Take the material below and output exactly the run of lines from the one containing "1980 | 2025-08-18 02:14 |" down to the one containing "1560 | 2025-08-18 02:14 |", with both included.

Segment Open

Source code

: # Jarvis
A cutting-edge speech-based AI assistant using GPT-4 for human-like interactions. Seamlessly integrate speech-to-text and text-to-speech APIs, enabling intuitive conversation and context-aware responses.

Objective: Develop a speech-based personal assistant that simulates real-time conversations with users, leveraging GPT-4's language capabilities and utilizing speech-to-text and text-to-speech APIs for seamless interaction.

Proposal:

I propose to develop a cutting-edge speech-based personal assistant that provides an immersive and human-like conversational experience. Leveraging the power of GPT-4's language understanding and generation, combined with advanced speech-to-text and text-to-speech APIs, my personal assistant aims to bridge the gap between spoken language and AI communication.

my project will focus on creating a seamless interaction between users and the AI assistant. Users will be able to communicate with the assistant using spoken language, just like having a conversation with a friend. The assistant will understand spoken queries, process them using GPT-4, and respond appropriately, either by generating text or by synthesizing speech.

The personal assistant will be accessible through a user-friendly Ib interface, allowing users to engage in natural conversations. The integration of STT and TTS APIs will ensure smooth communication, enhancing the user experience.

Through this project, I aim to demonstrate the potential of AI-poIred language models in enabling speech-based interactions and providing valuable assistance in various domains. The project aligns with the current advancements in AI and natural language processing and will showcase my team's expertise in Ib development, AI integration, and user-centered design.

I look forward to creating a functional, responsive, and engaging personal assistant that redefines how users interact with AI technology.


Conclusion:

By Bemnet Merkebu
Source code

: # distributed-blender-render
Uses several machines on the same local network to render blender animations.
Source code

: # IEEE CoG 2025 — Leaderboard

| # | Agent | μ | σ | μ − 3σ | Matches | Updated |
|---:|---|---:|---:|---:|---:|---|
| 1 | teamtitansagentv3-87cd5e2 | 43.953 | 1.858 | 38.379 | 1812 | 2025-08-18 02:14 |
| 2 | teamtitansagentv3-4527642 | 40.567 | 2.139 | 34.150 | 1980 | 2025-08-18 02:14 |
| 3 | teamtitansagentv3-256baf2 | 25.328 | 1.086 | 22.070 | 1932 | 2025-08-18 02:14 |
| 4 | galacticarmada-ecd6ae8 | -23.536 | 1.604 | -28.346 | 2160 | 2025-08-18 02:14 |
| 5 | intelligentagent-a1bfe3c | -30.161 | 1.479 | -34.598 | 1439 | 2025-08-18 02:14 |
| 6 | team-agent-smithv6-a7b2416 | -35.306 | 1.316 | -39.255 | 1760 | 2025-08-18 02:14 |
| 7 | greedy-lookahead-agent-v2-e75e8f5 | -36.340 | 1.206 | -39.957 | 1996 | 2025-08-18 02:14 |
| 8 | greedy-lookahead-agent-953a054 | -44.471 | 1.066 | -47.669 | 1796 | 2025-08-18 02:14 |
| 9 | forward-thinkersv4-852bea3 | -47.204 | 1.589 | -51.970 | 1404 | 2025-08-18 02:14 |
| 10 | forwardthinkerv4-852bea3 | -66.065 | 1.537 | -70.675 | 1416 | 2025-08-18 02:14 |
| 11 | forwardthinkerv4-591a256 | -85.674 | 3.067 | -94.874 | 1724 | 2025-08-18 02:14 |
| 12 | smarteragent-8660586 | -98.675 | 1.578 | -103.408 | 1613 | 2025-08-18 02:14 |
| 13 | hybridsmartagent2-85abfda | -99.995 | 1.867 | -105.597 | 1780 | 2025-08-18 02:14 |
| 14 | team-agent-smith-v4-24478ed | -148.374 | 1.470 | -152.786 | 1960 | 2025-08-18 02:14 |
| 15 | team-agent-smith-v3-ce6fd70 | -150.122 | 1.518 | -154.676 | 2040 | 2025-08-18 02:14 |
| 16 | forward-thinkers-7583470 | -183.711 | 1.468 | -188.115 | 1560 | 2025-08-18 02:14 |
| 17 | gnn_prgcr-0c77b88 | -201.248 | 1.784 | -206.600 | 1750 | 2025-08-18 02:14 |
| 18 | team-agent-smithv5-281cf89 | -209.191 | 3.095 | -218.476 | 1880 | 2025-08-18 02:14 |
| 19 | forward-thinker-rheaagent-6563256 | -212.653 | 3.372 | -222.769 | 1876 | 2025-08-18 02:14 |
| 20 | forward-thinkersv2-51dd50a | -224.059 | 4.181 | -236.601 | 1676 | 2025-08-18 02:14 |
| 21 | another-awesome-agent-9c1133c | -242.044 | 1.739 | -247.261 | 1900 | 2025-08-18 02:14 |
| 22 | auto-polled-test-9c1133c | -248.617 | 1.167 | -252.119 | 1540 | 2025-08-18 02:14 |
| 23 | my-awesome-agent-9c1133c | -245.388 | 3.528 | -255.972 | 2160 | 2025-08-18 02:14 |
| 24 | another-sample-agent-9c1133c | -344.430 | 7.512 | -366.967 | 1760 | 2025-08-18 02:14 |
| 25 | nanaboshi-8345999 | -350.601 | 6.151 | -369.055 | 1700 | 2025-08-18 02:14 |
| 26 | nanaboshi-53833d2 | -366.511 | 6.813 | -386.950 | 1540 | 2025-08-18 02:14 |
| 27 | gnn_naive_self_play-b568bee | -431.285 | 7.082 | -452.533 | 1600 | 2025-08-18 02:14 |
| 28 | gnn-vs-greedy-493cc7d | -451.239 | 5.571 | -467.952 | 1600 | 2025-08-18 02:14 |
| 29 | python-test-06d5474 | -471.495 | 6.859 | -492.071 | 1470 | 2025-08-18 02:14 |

Segment Closed

● **Task result**:
| 2 | teamtitansagentv3-4527642 | 40.567 | 2.139 | 34.150 | 1980 | 2025-08-18 02:14 |
| 3 | teamtitansagentv3-256baf2 | 25.328 | 1.086 | 22.070 | 1932 | 2025-08-18 02:14 |
| 4 | galacticarmada-ecd6ae8 | -23.536 | 1.604 | -28.346 | 2160 | 2025-08-18 02:14 |
| 5 | intelligentagent-a1bfe3c | -30.161 | 1.479 | -34.598 | 1439 | 2025-08-18 02:14 |
| 6 | team-agent-smithv6-a7b2416 | -35.306 | 1.316 | -39.255 | 1760 | 2025-08-18 02:14 |
| 7 | greedy-lookahead-agent-v2-e75e8f5 | -36.340 | 1.206 | -39.957 | 1996 | 2025-08-18 02:14 |
| 8 | greedy-lookahead-agent-953a054 | -44.471 | 1.066 | -47.669 | 1796 | 2025-08-18 02:14 |
| 9 | forward-thinkersv4-852bea3 | -47.204 | 1.589 | -51.970 | 1404 | 2025-08-18 02:14 |
| 10 | forwardthinkerv4-852bea3 | -66.065 | 1.537 | -70.675 | 1416 | 2025-08-18 02:14 |
| 11 | forwardthinkerv4-591a256 | -85.674 | 3.067 | -94.874 | 1724 | 2025-08-18 02:14 |
| 12 | smarteragent-8660586 | -98.675 | 1.578 | -103.408 | 1613 | 2025-08-18 02:14 |
| 13 | hybridsmartagent2-85abfda | -99.995 | 1.867 | -105.597 | 1780 | 2025-08-18 02:14 |
| 14 | team-agent-smith-v4-24478ed | -148.374 | 1.470 | -152.786 | 1960 | 2025-08-18 02:14 |
| 15 | team-agent-smith-v3-ce6fd70 | -150.122 | 1.518 | -154.676 | 2040 | 2025-08-18 02:14 |
| 16 | forward-thinkers-7583470 | -183.711 | 1.468 | -188.115 | 1560 | 2025-08-18 02:14 |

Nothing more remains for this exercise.